C’est avec un grand soulagement que nous avons vu l’envolée générale du soutien à Salman Rushdie hier, après la tentative d’assassinat qu’il a subie et dont nous ne savons pas encore s’il sortira vivant (ou dans quel état) ; néanmoins cela ne nous a pas fait oublier que lors de la première fatwa - 14.02.89 - prêchant pour sa mise à mort, pour un roman supposé blasphématoire ( Les Versets Sataniques), bien de nos ami/es refusaient de le soutenir … pour toutes les raisons auxquelles nous nous sommes hélas, avec le temps, habitués : de il l’a bien cherché (comme ceux de Charlie Hebdo) à ce n’est même pas un bon écrivain (comme si les autres, mauvais écrivains, pouvaient bien crever – un argument soutenu alors par quelques amies pakistanaises par ailleurs intellectuelles, de gauche, et féministes - qui m’avait laissé coite).
Je me réjouis aussi très profondément qu’aux protestations concernant directement l’évènement d’hier et Rushdie lui-même, soit associé le souvenir de ceux qui ont été liquidés par les mêmes nazis-intégristes-brûleurs de livres pour la seule raison qu’ils ont participé à faire connaitre son oeuvre : traducteurs, éditeurs, etc…
Non, Rushdie n’a pas toujours eu la faveur des progressistes ni des organisations internationales de droits humains… Je me réjouis qu’il l’ait acquise depuis déjà quelques années.
Pourtant d’autres Rushdies sont actuellement pourchassés pour des raisons similaires et, pas plus que Rushdie à ses débuts, ne jouissent du soutien et de la protection sans conditions auxquels les tenants des droits humains se disent attachés (individus et organisations) : les vaillants dessinateurs humoristiques de Charlie Hebdos, l’enseignant laïque Samuel Paty, pour n’en citer que deux qui ont fait ces dernières années les gros titres de la presse internationale, continuent d’être très mollement plaints, car « mais » , disent les hypocrites, au fond, ils l’avaient bien cherché… Ecoutons Rushdie lui-même expliquer pourquoi, quand on lui dit : « je suis pour la liberté d’expression mais… », il cesse d’écouter…

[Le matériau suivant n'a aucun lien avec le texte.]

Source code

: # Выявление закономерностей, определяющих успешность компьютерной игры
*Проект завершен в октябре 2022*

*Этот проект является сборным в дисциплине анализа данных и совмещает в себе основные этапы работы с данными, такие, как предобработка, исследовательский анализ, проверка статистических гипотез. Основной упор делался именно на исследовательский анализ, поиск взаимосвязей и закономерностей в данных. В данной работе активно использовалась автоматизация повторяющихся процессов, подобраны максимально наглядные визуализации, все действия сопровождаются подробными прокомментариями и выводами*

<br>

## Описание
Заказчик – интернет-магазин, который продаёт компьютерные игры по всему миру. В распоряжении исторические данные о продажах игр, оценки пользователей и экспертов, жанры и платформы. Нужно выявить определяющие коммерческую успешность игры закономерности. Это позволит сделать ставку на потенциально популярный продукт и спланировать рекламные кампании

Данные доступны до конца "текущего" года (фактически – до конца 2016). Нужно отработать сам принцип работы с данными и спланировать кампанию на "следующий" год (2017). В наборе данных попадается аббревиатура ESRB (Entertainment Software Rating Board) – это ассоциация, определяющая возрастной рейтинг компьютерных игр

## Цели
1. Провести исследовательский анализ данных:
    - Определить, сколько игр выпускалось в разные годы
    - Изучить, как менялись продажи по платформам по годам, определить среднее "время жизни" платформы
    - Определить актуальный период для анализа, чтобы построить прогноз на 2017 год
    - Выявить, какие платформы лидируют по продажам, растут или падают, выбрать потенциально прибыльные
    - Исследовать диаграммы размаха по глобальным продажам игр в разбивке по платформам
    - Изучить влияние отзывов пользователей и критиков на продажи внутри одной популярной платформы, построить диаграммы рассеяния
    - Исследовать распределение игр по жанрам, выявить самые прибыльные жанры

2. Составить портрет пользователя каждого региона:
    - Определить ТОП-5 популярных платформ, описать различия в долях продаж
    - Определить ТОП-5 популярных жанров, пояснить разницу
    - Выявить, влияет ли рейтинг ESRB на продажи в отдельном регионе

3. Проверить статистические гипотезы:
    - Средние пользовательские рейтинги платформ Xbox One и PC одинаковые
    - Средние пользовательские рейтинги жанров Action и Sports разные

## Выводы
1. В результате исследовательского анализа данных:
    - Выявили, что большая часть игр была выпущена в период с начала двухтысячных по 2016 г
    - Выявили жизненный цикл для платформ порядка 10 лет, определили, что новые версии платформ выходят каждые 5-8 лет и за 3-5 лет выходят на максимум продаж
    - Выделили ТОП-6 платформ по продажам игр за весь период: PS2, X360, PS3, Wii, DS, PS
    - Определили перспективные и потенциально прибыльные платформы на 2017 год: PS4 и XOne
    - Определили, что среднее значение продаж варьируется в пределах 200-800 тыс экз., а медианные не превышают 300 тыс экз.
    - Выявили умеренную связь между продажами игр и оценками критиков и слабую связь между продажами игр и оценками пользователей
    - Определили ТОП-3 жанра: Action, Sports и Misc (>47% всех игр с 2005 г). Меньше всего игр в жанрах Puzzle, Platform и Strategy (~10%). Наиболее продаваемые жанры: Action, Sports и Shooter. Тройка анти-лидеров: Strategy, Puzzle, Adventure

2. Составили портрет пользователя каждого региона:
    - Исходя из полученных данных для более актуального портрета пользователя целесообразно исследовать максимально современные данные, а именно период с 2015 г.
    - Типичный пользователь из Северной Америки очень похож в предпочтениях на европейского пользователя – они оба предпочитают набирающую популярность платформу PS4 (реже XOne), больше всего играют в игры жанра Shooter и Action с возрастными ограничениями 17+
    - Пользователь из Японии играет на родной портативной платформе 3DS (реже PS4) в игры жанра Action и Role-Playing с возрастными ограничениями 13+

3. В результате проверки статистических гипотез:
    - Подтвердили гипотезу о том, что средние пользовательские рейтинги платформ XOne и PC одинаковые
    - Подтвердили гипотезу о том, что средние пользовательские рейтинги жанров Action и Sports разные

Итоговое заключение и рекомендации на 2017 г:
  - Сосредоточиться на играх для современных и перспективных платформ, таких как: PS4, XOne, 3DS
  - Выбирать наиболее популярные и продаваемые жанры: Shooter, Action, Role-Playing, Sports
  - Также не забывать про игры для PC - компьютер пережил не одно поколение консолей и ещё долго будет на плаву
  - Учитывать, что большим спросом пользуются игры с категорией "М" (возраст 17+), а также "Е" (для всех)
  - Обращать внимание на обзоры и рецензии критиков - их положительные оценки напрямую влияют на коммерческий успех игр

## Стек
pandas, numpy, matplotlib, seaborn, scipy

Aujourd’hui même, l’éditeur Julian Assange se voit vilipendé, trainé dans la boue, soumis à la torture psychologique de l’isolement carcéral, menacé de prison à vie aux USA pour avoir rendu publics des crimes de guerre, commis par la même Amérique qui depuis hier hurle au scandale après la tentative d’assassinat de Salman Rushdie. Et le croiriez-vous ? les bonnes âmes disent d’Assange qu’il l’a bien cherché.
Serait-ce qu’il est plus acceptable d’incriminer l’Iran que les USA, dans le contexte international actuel ?
La défense de la liberté d’expression n’est jamais – jamais – indépendante de la politique (comme le prétendent les organisations internationales de droits humains) et nous devons nous montrer vigilants pour dénoncer l’instrumentalisation permanente des droits humains en général et de la liberté d’expression en particulier.
Oui, certains écrivains, éditeurs, traducteurs, etc… semblent bien encore aujourd’hui plus « méritants » que d’autres et plus dignes d’accéder à la liberté d’expression. Rushdie a franchi victorieusement cette étape en quelques décennies. Ce fut long. Avec son soutien et en son nom, veillons, aujourd’hui qu’il y a consensus sur le droit de Rushdie à la totale liberté d’expression, à ce que d’autres ne restent pas trop longtemps au purgatoire des droits humains.